Abstract
Purpose
To report a case of type 3 macular neovascularization presenting with an epiretinal neovascularization.
Methods
Case report.
Results
A 65-year-old gentleman presented with complaints of reduced vision in the left eye (LE) having a best corrected visual acuity (BCVA) of 20/200. Based on fundus examination and multimodal imaging findings he was diagnosed with type 3 macular neovascularization (MNV). An additional unusual finding was the presence of an epiretinal membrane (ERM) and epiretinal neovascularization (ERN), with the latter finding being confirmed on optical coherence tomography angiography (OCTA). He underwent three doses of intravitreal ranibizumab injection following which there was reduction in the epiretinal vascularity.
Conclusions
Multimodal imaging of this case highlights the presence of epiretinal neovascularization associated with type 3 MNV, which has not been reported previously.
Keywords
Introduction
Type 3 macular neovascularization (MNV) is a form of neovascular age related macular degeneration (nAMD) and accounts for 12–15% of all new cases of nAMD. 1 Type 3 MNV refers to a down growth of vessels from the retinal circulation towards the outer retina with the vascular proliferation starting from the deep capillary plexus. 2 Intraretinal hemorrhage and cystoid edema can be present before the clinical appearance of neovascularization which has the potential to bleed. Additionally, subretinal fluid with gradual retinal thinning and emergence of pigment epithelial detachments (PED) can be observed.

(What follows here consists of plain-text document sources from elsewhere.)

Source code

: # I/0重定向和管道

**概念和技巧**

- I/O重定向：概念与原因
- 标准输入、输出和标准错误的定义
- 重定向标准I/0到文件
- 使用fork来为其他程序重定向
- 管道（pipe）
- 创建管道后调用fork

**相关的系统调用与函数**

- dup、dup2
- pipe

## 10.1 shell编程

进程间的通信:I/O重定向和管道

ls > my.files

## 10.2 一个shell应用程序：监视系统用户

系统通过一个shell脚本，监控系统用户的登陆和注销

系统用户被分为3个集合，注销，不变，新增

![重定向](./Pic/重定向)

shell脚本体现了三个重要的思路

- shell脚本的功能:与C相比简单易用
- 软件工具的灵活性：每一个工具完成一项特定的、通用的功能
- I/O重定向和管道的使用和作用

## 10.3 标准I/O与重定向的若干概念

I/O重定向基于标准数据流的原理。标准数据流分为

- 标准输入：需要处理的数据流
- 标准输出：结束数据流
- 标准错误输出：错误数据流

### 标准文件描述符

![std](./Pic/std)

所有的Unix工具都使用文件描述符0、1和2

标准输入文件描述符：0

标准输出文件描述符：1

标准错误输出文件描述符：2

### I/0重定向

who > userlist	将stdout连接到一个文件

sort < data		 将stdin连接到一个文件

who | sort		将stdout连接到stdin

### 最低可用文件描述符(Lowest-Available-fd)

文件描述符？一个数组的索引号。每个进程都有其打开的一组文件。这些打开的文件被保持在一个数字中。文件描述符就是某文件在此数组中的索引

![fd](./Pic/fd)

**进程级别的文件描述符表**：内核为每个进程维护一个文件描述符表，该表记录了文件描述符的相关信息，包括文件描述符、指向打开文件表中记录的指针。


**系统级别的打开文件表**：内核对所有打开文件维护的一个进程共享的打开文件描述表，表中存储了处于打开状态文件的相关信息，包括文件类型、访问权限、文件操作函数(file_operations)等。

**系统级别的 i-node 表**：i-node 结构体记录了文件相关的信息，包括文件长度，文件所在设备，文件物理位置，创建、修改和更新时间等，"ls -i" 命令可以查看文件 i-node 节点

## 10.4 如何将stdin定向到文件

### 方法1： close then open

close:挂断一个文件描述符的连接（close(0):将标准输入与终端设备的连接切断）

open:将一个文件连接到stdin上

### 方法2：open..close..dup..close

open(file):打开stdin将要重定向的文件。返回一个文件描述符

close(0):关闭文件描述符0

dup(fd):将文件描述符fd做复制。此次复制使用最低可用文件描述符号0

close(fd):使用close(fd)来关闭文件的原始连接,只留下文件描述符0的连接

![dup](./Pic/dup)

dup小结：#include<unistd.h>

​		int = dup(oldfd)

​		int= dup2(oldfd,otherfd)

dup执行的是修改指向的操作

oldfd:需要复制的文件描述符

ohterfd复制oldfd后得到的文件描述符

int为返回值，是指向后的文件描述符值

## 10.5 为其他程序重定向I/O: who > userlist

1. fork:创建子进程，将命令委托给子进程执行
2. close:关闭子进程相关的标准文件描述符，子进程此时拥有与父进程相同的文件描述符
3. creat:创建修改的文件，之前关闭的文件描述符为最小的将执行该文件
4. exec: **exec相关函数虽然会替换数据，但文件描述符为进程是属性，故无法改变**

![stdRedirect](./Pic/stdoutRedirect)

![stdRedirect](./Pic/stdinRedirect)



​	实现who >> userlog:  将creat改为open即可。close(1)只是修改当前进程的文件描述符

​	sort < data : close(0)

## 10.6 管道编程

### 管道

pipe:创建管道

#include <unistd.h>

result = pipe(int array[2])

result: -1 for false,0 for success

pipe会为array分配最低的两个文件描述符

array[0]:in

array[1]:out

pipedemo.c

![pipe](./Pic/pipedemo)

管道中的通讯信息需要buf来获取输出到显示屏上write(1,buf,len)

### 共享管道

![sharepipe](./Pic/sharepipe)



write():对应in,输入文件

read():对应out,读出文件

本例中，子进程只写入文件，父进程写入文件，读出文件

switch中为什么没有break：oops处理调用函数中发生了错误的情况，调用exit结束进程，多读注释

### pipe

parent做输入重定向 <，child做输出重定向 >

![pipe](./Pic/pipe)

Proliferation to the level of RPE and eventual breakthrough of this layer can lead to sub-RPE neovascularization with potential for retino-choroidal anastomosis (RCA). Indocyanine green angiography (ICGA) is the gold standard in diagnosing this lesion and reveals a small hyperfluorescent lesion (hot spot) which represents the axial view of downward displacement of vessels and RCA in late stages of the disease. 1
Recent advances in spectral domain optical coherence tomography (SD – OCT) as well as OCT angiography (OCTA) has led to a better understanding of the disease and its stages as well as monitoring treatment. 2 Anti-vascular endothelial growth factors (VEGF) still remain the current first line option in its management. 3
Epiretinal neovascularization (ERN) is a relatively new OCTA finding which was initially described in association with macular telangiectasia type 2 (Mac-Tel 2) where these vascular epiretinal membranes (ERM) communicated directly with intraretinal hyperreflective structures of abnormal vascular plexus. 4 Vascularised ERM have also been described in retinal vascular diseases, Macular Telangiectasia Type 2 (Mac-Tel 2), idiopathic, retinitis pigmentosa (RP) and in Tersons syndrome. We report a rare case of type 3 MNV stage 3 which was associated with an ERN on multimodal imaging.
Case report
A 65-year-old gentleman with no history of systemic illness presented to us with diminution of vision in the left eye (LE) for 6 months. Anterior segment examination revealed pseudophakia in both eyes. Fundus examination of the right eye (RE) was unremarkable. The LE showed a yellowish white subretinal lesion at the macula with superficial vascular anastomosis nasally and a right angled vessel traversing through it temporally, along with traction lines and vessel distortion. There was subretinal hemorrhage at the lesion periphery [Figure 1]. SD – OCT of the LE revealed an irregular fibrovascular PED with a sub RPE and subretinal hyperreflective membranes, with an extension to the inner retina and connecting to the retinal surface with a tag-like projection into the vitreous cavity suggestive of ERM. Subretinal hemorrhage was also noted at the edge of the PED. SD – OCT of the RE was within normal limits [Figure 2]. OCTA of the LE revealed a high flow neovascular network at the vitreo-retinal interface, the superficial vasculature showed vessel distortion and disruption of foveal avascular zone with dipping in of superficial vessels. A large neovascular network was seen at the level of avascular outer retina–choriocapillaris slab. Corresponding colour-coded OCT B scans detected flow in the epiretinal network as well as in the abnormal neovascular network at the level of avascular outer retina–choriocapillaris slab [Figure 3].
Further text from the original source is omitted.